◆ **Problem details**
Find all lines below containing the string "exemplos" and return them.

◆ **Record set**

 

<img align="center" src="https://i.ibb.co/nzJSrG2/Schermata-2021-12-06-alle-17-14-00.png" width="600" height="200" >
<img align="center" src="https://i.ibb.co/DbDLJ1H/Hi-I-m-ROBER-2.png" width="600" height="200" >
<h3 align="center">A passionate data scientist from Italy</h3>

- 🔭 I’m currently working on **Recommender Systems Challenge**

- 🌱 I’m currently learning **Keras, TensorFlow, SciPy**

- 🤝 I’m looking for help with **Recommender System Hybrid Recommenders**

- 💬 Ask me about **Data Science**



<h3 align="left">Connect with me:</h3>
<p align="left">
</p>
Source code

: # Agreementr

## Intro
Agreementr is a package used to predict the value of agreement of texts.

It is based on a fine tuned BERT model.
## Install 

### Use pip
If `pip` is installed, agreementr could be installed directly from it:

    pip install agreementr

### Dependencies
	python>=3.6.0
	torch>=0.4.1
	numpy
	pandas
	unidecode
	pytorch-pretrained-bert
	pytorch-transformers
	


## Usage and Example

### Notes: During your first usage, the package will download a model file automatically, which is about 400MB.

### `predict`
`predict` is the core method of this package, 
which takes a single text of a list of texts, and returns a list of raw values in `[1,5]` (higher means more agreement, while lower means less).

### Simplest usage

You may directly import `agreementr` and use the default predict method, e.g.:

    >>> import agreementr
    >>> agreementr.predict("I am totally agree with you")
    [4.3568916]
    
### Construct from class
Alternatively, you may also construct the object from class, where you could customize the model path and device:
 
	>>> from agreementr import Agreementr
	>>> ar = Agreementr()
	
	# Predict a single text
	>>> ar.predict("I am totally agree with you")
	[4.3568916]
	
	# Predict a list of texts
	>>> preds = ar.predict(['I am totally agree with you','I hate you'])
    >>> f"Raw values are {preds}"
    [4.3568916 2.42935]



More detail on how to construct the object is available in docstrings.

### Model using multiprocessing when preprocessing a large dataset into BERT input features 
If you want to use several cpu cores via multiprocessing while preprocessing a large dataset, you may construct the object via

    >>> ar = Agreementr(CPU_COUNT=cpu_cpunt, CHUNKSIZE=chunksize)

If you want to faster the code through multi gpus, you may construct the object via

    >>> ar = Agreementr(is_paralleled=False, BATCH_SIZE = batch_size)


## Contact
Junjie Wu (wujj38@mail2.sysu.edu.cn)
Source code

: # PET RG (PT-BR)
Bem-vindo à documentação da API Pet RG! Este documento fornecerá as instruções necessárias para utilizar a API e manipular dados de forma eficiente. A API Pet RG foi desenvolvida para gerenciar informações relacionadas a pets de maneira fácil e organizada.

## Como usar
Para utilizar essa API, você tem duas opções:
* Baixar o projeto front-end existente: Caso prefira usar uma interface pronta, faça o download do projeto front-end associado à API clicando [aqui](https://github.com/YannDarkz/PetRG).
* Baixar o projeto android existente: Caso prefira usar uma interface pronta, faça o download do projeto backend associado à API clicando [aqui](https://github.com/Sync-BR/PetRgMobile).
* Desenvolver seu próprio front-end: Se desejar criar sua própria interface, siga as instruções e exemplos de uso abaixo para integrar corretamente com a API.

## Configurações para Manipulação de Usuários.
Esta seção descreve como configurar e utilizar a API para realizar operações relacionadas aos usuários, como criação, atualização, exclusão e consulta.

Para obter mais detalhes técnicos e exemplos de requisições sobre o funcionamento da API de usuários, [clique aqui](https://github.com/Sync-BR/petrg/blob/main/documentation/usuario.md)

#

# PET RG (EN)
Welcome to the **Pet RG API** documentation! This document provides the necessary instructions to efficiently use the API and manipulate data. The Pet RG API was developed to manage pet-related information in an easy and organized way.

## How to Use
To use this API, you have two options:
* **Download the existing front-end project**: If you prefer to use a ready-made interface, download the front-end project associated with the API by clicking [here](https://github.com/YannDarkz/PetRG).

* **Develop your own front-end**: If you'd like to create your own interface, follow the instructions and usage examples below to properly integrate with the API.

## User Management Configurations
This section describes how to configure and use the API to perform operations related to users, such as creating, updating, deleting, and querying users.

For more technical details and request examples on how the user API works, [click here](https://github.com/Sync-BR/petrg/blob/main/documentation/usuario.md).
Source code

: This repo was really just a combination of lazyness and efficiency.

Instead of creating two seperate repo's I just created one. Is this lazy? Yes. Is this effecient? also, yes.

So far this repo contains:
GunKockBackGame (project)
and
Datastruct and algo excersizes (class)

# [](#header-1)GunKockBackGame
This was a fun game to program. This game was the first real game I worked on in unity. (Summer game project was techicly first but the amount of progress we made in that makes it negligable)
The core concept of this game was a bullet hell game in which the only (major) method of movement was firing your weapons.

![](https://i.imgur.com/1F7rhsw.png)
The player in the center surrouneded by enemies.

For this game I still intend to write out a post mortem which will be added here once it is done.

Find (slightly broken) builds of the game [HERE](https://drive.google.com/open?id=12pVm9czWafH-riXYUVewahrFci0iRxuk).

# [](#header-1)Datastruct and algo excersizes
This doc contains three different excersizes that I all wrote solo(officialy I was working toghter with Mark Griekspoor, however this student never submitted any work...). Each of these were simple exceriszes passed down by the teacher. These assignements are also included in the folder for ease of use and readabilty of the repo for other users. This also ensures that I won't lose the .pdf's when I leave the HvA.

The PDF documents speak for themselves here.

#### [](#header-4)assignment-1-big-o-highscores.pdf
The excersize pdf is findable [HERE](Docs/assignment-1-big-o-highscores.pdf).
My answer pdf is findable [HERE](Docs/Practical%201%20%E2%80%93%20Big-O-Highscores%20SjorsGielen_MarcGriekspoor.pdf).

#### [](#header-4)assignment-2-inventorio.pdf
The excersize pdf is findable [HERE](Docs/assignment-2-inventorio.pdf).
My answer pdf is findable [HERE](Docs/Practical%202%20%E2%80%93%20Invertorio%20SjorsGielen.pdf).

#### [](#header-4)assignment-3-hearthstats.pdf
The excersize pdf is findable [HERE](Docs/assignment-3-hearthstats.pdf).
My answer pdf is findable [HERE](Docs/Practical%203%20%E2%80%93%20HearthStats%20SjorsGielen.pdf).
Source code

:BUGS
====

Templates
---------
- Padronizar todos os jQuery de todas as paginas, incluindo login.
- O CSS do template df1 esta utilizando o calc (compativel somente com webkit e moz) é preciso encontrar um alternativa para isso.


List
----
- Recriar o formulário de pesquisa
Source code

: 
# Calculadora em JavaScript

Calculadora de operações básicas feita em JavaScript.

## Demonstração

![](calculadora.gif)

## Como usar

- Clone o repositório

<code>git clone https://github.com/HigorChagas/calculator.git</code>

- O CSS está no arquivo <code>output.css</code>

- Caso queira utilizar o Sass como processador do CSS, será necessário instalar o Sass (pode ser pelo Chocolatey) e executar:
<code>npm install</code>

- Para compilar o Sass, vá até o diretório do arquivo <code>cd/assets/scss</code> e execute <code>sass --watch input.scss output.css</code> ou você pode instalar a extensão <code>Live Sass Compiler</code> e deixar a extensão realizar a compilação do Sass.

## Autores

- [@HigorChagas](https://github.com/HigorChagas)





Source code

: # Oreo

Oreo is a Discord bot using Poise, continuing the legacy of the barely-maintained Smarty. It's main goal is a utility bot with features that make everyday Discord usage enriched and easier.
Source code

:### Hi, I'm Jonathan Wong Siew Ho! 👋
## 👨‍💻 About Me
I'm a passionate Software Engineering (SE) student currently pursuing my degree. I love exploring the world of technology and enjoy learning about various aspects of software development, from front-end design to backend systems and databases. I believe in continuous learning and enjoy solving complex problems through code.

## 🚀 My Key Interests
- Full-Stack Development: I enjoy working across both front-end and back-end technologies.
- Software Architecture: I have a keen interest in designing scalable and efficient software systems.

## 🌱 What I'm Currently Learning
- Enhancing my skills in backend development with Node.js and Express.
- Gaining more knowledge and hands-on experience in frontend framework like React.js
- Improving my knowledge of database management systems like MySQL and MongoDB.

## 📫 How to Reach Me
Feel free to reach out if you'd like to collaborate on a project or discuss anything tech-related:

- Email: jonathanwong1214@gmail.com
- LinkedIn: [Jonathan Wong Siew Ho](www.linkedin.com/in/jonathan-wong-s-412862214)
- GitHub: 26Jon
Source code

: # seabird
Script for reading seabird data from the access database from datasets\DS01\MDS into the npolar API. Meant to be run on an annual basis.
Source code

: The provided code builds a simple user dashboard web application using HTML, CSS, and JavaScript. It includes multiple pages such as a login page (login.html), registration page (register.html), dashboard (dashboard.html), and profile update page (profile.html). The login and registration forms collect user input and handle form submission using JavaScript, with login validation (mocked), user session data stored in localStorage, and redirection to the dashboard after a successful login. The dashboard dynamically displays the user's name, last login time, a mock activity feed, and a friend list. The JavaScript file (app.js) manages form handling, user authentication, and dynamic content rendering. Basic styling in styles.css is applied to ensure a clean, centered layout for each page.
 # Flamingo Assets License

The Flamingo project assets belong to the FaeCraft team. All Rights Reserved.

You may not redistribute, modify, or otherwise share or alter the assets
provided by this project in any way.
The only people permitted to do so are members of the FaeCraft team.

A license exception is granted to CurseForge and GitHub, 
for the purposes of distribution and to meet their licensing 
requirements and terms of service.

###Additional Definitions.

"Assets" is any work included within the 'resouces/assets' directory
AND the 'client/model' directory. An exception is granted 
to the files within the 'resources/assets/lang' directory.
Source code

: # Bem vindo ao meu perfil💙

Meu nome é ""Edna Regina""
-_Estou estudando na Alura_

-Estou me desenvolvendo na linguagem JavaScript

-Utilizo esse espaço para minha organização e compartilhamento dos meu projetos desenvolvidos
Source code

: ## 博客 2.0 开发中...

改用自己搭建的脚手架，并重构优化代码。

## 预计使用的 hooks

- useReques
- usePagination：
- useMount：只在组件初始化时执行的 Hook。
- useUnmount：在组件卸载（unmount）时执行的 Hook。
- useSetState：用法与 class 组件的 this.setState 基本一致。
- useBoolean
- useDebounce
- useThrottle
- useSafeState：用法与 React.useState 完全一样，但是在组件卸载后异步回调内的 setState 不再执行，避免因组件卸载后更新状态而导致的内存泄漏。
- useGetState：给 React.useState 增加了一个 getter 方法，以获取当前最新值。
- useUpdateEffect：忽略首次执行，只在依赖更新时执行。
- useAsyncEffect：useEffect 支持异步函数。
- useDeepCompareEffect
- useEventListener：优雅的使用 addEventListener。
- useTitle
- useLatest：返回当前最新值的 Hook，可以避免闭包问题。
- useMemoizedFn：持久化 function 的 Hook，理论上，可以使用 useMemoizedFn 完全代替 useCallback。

◆ **Answer for the task**
* Desenvolver seu próprio front-end: Se desejar criar sua própria interface, siga as instruções e exemplos de uso abaixo para integrar corretamente com a API.
Para obter mais detalhes técnicos e exemplos de requisições sobre o funcionamento da API de usuários, [clique aqui](https://github.com/Sync-BR/petrg/blob/main/documentation/usuario.md)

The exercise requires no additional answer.